Help middle class, too

THE pandemic’s brutal toll on individuals and businesses owing debts of RM100,000 to RM499,000 to banks is bewildering: 5,695 were declared bankrupts last year, lower than the 6,554 registered in 2021.

The Insolvency Department further digested the figures to 16 bankruptcy petitions filed daily while 2,600 firms shut down. Still, the bankruptcies are a stark improvement from the 16,000 in 2018, but that was before the threshold of RM50,000 was raised to its current rate of RM100,000 in 2020.

It begs the question: how many individuals and small businesses are still reeling from debts below RM99,000? The Insolvency Department did not stipulate but we can hazard a guess: thousands, especially those still mired from the pandemic years.

Depressing stories abound: people unable to fulfil basic financial necessities of putting food on the table, rent defaulters, trade and other amenities and utilities stuttered. The government’s Bantuan Keluarga Malaysia (BKM) cash aid provided a temporary relief but the bankruptcies implied that a substantial segment of the middle class, the Middle 40s (M40), are still trapped in debt.

While there is the BKM facility to help the middle class, there were claims that applications for relief were outright rejected or roiled in purgatory. Here’s the deal: in the reconstituted 2023 Budget to be tabled later this month, we hope for major concessions for the middle class, not just bigger handouts to the majority vote bank. Slash income tax rates or, dare we dream, provide tax exemptions for the lockdown years.

With the economy rebounding, a window may open for bankrupts to speed up debt repayment.

The 2023 Budget should instruct banks to be super flexible. They should initiate an easier repayment architecture, such as longer instalment periods — with no added interest. And while the finance minister is at it, instruct banks to liberalise loan applications minus the daunting eye on future bankruptcy petitions.

This will be a complex undertaking: authorising a second round of Employees Provident Fund withdrawals, perhaps not to the proposed RM30,000, but something pragmatic. The bankruptcies implied flaws in a constructive financial infrastructure where the M40s, not just those in the Bottom 40 (B40) income group, face stumbling roadblocks to get cash relief.

Yes, they save a bit more than their B40 counterparts and have the luxury of cutting surplus spending, but free cash outflow plunges by the day while cash inflow is unpredictable or has dried out. Malaysia’s middle class is society’s economic bedrock.

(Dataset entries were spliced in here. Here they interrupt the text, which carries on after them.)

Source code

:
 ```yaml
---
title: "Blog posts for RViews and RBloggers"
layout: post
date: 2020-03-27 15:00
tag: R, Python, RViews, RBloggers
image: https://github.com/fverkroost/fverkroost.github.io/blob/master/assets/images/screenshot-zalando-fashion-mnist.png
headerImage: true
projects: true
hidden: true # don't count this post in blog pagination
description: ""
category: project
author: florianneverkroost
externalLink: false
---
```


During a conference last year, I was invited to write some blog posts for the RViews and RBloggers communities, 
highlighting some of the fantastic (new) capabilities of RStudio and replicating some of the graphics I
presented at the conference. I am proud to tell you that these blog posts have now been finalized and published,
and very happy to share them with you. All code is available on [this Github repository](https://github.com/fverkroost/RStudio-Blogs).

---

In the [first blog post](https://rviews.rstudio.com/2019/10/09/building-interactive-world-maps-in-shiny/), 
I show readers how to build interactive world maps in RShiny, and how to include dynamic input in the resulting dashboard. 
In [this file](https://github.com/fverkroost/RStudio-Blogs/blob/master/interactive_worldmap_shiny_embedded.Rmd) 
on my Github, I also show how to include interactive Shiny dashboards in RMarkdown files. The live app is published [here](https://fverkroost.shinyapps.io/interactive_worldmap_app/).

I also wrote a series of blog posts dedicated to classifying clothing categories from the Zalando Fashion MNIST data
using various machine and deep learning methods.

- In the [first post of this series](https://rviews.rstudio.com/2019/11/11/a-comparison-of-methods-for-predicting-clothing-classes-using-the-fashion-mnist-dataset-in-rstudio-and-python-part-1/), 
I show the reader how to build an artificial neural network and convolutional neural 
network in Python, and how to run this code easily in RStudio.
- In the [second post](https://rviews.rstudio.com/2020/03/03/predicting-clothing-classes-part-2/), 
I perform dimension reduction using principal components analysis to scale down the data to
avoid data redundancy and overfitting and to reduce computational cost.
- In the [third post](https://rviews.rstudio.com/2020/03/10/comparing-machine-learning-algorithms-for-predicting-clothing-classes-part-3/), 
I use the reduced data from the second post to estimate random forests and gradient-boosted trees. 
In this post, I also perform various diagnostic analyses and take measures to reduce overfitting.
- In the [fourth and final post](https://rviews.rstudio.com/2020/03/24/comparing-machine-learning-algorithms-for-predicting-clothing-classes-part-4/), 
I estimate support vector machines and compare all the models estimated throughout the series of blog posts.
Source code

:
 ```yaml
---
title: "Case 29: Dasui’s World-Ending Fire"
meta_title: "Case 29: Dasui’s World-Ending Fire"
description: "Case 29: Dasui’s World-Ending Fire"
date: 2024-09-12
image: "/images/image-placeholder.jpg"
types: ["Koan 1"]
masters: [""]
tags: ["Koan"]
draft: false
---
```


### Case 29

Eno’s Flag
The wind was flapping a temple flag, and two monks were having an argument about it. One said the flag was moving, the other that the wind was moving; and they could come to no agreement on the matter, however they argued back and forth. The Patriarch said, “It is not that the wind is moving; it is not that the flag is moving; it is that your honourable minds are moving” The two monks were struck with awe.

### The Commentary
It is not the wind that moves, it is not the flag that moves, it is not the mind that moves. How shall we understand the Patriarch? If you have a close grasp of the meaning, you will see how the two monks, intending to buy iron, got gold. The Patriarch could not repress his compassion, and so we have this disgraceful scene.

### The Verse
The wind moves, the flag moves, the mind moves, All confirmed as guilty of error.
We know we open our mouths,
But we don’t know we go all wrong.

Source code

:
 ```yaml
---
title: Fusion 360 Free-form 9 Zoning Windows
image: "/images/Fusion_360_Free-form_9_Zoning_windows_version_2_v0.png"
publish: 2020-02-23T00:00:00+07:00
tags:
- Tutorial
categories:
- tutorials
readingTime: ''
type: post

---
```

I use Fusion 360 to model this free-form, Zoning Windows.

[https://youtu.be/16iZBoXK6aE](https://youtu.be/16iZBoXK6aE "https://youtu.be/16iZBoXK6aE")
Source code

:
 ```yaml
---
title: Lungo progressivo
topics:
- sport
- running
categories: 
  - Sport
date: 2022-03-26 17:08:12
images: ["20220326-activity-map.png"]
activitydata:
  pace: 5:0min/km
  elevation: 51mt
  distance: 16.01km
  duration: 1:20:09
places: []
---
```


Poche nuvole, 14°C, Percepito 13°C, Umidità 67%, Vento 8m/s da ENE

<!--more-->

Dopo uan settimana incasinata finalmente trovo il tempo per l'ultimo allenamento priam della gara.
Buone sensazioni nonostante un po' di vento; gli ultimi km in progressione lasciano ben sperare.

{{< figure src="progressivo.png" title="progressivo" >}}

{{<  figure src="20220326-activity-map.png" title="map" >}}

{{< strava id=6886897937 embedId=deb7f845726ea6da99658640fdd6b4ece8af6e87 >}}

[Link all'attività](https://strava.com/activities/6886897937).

Almost three million middle-class households live to dine, take frequent staycations or annual international vacations, shop and own more vehicles, property and businesses per household. As the pandemic demonstrated and all things being relative, middle-class households are nonetheless just as vulnerable, if not more vulnerable, due to their bigger and sizeable financial commitments, which oils the economy. They too need all the help they can get.